### [INSTRUCTIONS FOR THE TASK]
Could you reproduce the lines below from the one with "no el motor de reglas" through the one with "Modelo A le"? Keep both ends and add nothing.

### [MATERIAL FOR THIS TASK]
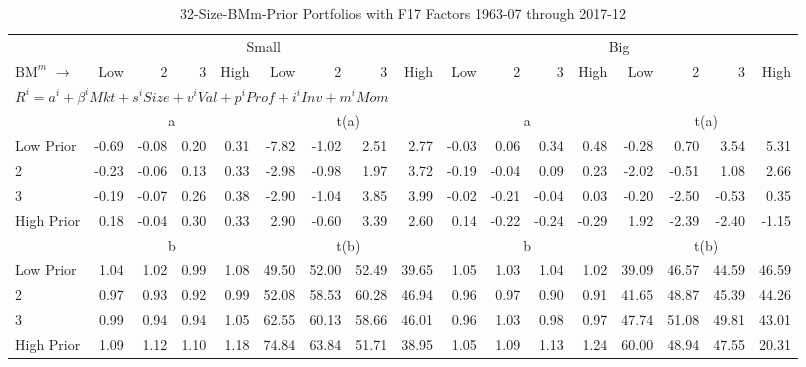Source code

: 
\begin{table}[!ht]
\footnotesize
\centering
\caption{32-Size-BMm-Prior Portfolios with F17 Factors 1963-07 through 2017-12}
\begin{tabular}{lrrrrrrrrrrrrrrrr}
  \toprule
     & \multicolumn{8}{c}{Small} & \multicolumn{8}{c}{Big}  \\
     \cmidrule(r){2-9} \cmidrule(r){10-17}
    $\text{BM}^{m}$ $\rightarrow$ & Low & 2 & 3 & High & Low & 2 & 3 & High & Low & 2 & 3 & High & Low & 2 & 3 & High  \\ 
  \midrule
  \multicolumn{17}{l}{$R^i=a^i+\beta^iMkt+s^iSize+v^iVal+p^iProf+i^iInv+m^iMom$}  \\
  
     & \multicolumn{4}{c}{a} & \multicolumn{4}{c}{t(a)}  & \multicolumn{4}{c}{a} & \multicolumn{4}{c}{t(a)}   \\
     \cmidrule(r){2-5} \cmidrule(r){6-9}  \cmidrule(r){10-13} \cmidrule(r){14-17} 
    Low Prior  & -0.69  & -0.08  & 0.20  & 0.31  & -7.82  & -1.02  & 2.51  & 2.77  & -0.03  & 0.06  & 0.34  & 0.48  & -0.28  & 0.70  & 3.54  & 5.31   \\
    2  & -0.23  & -0.06  & 0.13  & 0.33  & -2.98  & -0.98  & 1.97  & 3.72  & -0.19  & -0.04  & 0.09  & 0.23  & -2.02  & -0.51  & 1.08  & 2.66   \\
    3  & -0.19  & -0.07  & 0.26  & 0.38  & -2.90  & -1.04  & 3.85  & 3.99  & -0.02  & -0.21  & -0.04  & 0.03  & -0.20  & -2.50  & -0.53  & 0.35   \\
    High Prior  & 0.18  & -0.04  & 0.30  & 0.33  & 2.90  & -0.60  & 3.39  & 2.60  & 0.14  & -0.22  & -0.24  & -0.29  & 1.92  & -2.39  & -2.40  & -1.15   \\
    
  
     & \multicolumn{4}{c}{b} & \multicolumn{4}{c}{t(b)}  & \multicolumn{4}{c}{b} & \multicolumn{4}{c}{t(b)}   \\
     \cmidrule(r){2-5} \cmidrule(r){6-9}  \cmidrule(r){10-13} \cmidrule(r){14-17} 
    Low Prior  & 1.04  & 1.02  & 0.99  & 1.08  & 49.50  & 52.00  & 52.49  & 39.65  & 1.05  & 1.03  & 1.04  & 1.02  & 39.09  & 46.57  & 44.59  & 46.59   \\
    2  & 0.97  & 0.93  & 0.92  & 0.99  & 52.08  & 58.53  & 60.28  & 46.94  & 0.96  & 0.97  & 0.90  & 0.91  & 41.65  & 48.87  & 45.39  & 44.26   \\
    3  & 0.99  & 0.94  & 0.94  & 1.05  & 62.55  & 60.13  & 58.66  & 46.01  & 0.96  & 1.03  & 0.98  & 0.97  & 47.74  & 51.08  & 49.81  & 43.01   \\
    High Prior  & 1.09  & 1.12  & 1.10  & 1.18  & 74.84  & 63.84  & 51.71  & 38.95  & 1.05  & 1.09  & 1.13  & 1.24  & 60.00  & 48.94  & 47.55  & 20.31   \\
    

\end{tabular}
\end{table}
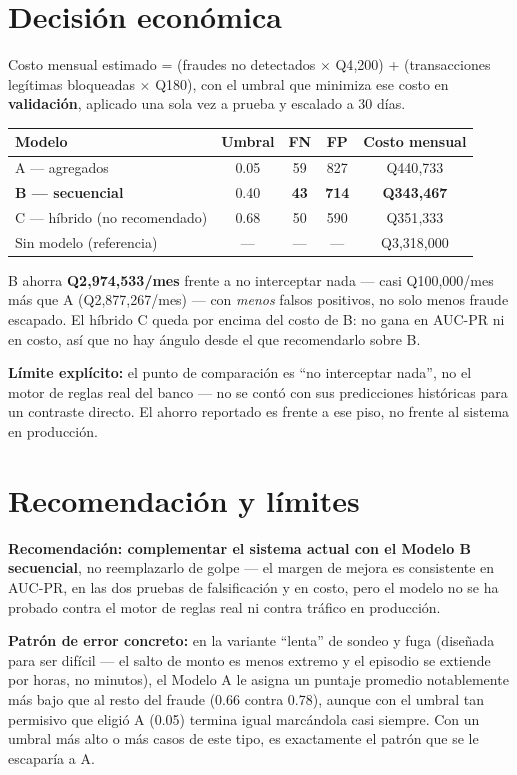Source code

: \documentclass[10.5pt]{article}
\begin{document}
\section{Decisión económica}

Costo mensual estimado = (fraudes no detectados $\times$ Q4{,}200) + (transacciones legítimas
bloqueadas $\times$ Q180), con el umbral que minimiza ese costo en \textbf{validación}, aplicado una
sola vez a prueba y escalado a 30 días.

\begin{center}
\begin{tabular}{lcccc}
\toprule
Modelo & Umbral & FN & FP & Costo mensual \\
\midrule
A — agregados & 0.05 & 59 & 827 & Q440{,}733 \\
\textbf{B — secuencial} & 0.40 & \textbf{43} & \textbf{714} & \textbf{Q343{,}467} \\
C — híbrido (no recomendado) & 0.68 & 50 & 590 & Q351{,}333 \\
\midrule
Sin modelo (referencia) & — & — & — & Q3{,}318{,}000 \\
\bottomrule
\end{tabular}
\end{center}

B ahorra \textbf{Q2{,}974{,}533/mes} frente a no interceptar nada — casi Q100{,}000/mes más que A
(Q2{,}877{,}267/mes) — con \emph{menos} falsos positivos, no solo menos fraude escapado. El híbrido C
queda por encima del costo de B: no gana en AUC-PR ni en costo, así que no hay ángulo desde el que
recomendarlo sobre B.

\textbf{Límite explícito:} el punto de comparación es ``no interceptar nada'', no el motor de reglas
real del banco — no se contó con sus predicciones históricas para un contraste directo. El ahorro
reportado es frente a ese piso, no frente al sistema en producción.

\section{Recomendación y límites}

\textbf{Recomendación: complementar el sistema actual con el Modelo B secuencial}, no reemplazarlo
de golpe — el margen de mejora es consistente en AUC-PR, en las dos pruebas de falsificación y en
costo, pero el modelo no se ha probado contra el motor de reglas real ni contra tráfico en producción.

\textbf{Patrón de error concreto:} en la variante ``lenta'' de sondeo y fuga (diseñada para ser
difícil — el salto de monto es menos extremo y el episodio se extiende por horas, no minutos), el
Modelo A le asigna un puntaje promedio notablemente más bajo que al resto del fraude (0.66 contra
0.78), aunque con el umbral tan permisivo que eligió A (0.05) termina igual marcándola casi siempre.
Con un umbral más alto o más casos de este tipo, es exactamente el patrón que se le escaparía a A.
\end{document}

### [SOLUTION FOR THIS EXERCISE]
\textbf{Límite explícito:} el punto de comparación es ``no interceptar nada'', no el motor de reglas
real del banco — no se contó con sus predicciones históricas para un contraste directo. El ahorro
reportado es frente a ese piso, no frente al sistema en producción.

\section{Recomendación y límites}

\textbf{Recomendación: complementar el sistema actual con el Modelo B secuencial}, no reemplazarlo
de golpe — el margen de mejora es consistente en AUC-PR, en las dos pruebas de falsificación y en
costo, pero el modelo no se ha probado contra el motor de reglas real ni contra tráfico en producción.

\textbf{Patrón de error concreto:} en la variante ``lenta'' de sondeo y fuga (diseñada para ser
difícil — el salto de monto es menos extremo y el episodio se extiende por horas, no minutos), el
Modelo A le asigna un puntaje promedio notablemente más bajo que al resto del fraude (0.66 contra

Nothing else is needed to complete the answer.